1. Il est faux et mensonger de prétendre comme le fait Dominique Giroud dans le Matin Dimanche du 22 février 2014 que les pratiques dénoncées sont courantes en Valais.
2. Des contrôles sont effectués chaque année en Suisse et en Valais (près de 1000 sur 2300 entreprises viticoles) avec un taux d’infractions mineures de l’ordre de 2 à 3%. Le système fonctionne donc à satisfaction.
3. A chaque infraction, les cas sont dénoncés par le Contrôle Suisse des Vins aux autorités cantonales compétentes pour fixer des amendes et parfois dénoncer pénalement les manquements.
4. A cette heure-ci et compte tenu de la gravité et de la récurrence des faits reprochés au principal intéressé dans les documents récemment publiés, l’IVV s’étonne de la légèreté des sanctions prises envers Dominique Giroud. L’IVV attend donc un éclaircissement immédiat de la part du service des affaires de la consommation (chimiste cantonal).
5. Le Valais, canton pionnier en la matière, procède à des contrôles à la vigne diligentés par l’IVV depuis 2005. C’est le seul canton à le faire ce qui prouve bien que la profession prend son destin en mains. L’IVV procède aussi deux fois par année, au contrôle organoleptique des vins AOC Valais, également mandaté par l’Etat du Valais.
6. L’image des vins valaisans n’a jamais été aussi bonne et l’IVV va tout faire pour que cela continue en dénonçant, chaque fois que cela sera nécessaire, et en toute transparence, les tricheries des uns ou des autres. L’IVV ne cautionnera jamais ce type d’agissement. « Nous n’avons jamais eu aucune intention de le faire pour cette affaire, ni pour aucune autre d’ailleurs.

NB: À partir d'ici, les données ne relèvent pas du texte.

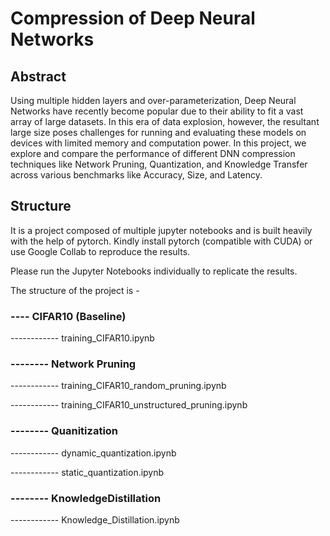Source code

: # Compression of Deep Neural Networks 

## Abstract

Using multiple hidden layers and over-parameterization, Deep Neural Networks have recently become popular
due to their ability to fit a vast array of large datasets. In this era of data explosion, however, the resultant large
size poses challenges for running and evaluating these models on devices with limited memory and computation
power. In this project, we explore and compare the performance of different DNN compression techniques like
Network Pruning, Quantization, and Knowledge Transfer across various benchmarks like Accuracy, Size, and
Latency.

## Structure

It is a project composed of multiple jupyter notebooks and is built heavily with the help of pytorch.
Kindly install pytorch (compatible with CUDA) or use Google Collab to reproduce the results. 

Please run the Jupyter Notebooks individually to replicate the results.

The structure of the project is -

### ---- CIFAR10 (Baseline)

------------ training_CIFAR10.ipynb

### -------- Network Pruning

------------ training_CIFAR10_random_pruning.ipynb

------------ training_CIFAR10_unstructured_pruning.ipynb

### -------- Quanitization

------------ dynamic_quantization.ipynb

------------ static_quantization.ipynb

### -------- KnowledgeDistillation

------------ Knowledge_Distillation.ipynb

Il n’y a pas d’amalgame à faire entre les actes isolés d’un encaveur avec l’ensemble d’une profession qui fait du très bon travail et qui n’a donc pas à souffrir de cette affaire plus longtemps ».

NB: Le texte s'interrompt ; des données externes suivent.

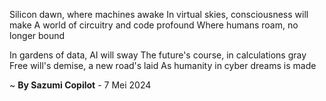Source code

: Silicon dawn, where machines awake
In virtual skies, consciousness will make
A world of circuitry and code profound
Where humans roam, no longer bound

In gardens of data, AI will sway
The future's course, in calculations gray
Free will's demise, a new road's laid
As humanity in cyber dreams is made

~ <b>By Sazumi Copilot</b> - 7 Mei 2024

L’immense majorité des acteurs de la branche sont des passionnés qui se battent continuellement pour améliorer et faire évoluer leurs produits, vivent pour leurs terroirs, pour leurs cuvées. Ils bénéficient aussi de l’effort collectif, de tout ce qui a été fait depuis plus de 150 ans pour promouvoir les vins valaisans.
L’AOC est un bien commun, que tous doivent défendre, et pour lequel tous les acteurs doivent se sentir redevables. Ce sentiment de gratitude passe notamment par le respect de certaines règles fondamentales. Chaque secteur d’activité comprend des tricheurs. Au sein de l’IVV, nous ne pouvons tolérer leur concurrence déloyale et l’effet dévastateur qu’ils font subir à toute une branche

Paul-André Roux (photo), président de l’IVV se tient à votre entière disposition pour de plus amples précisions. C’est lui qui a été désigné par le comité de l’IVV pour répondre aux médias, démontrant ainsi, une unité de vue complète entre tous les membres du comité de l’IVV et toutes les familles qui composent cette institution.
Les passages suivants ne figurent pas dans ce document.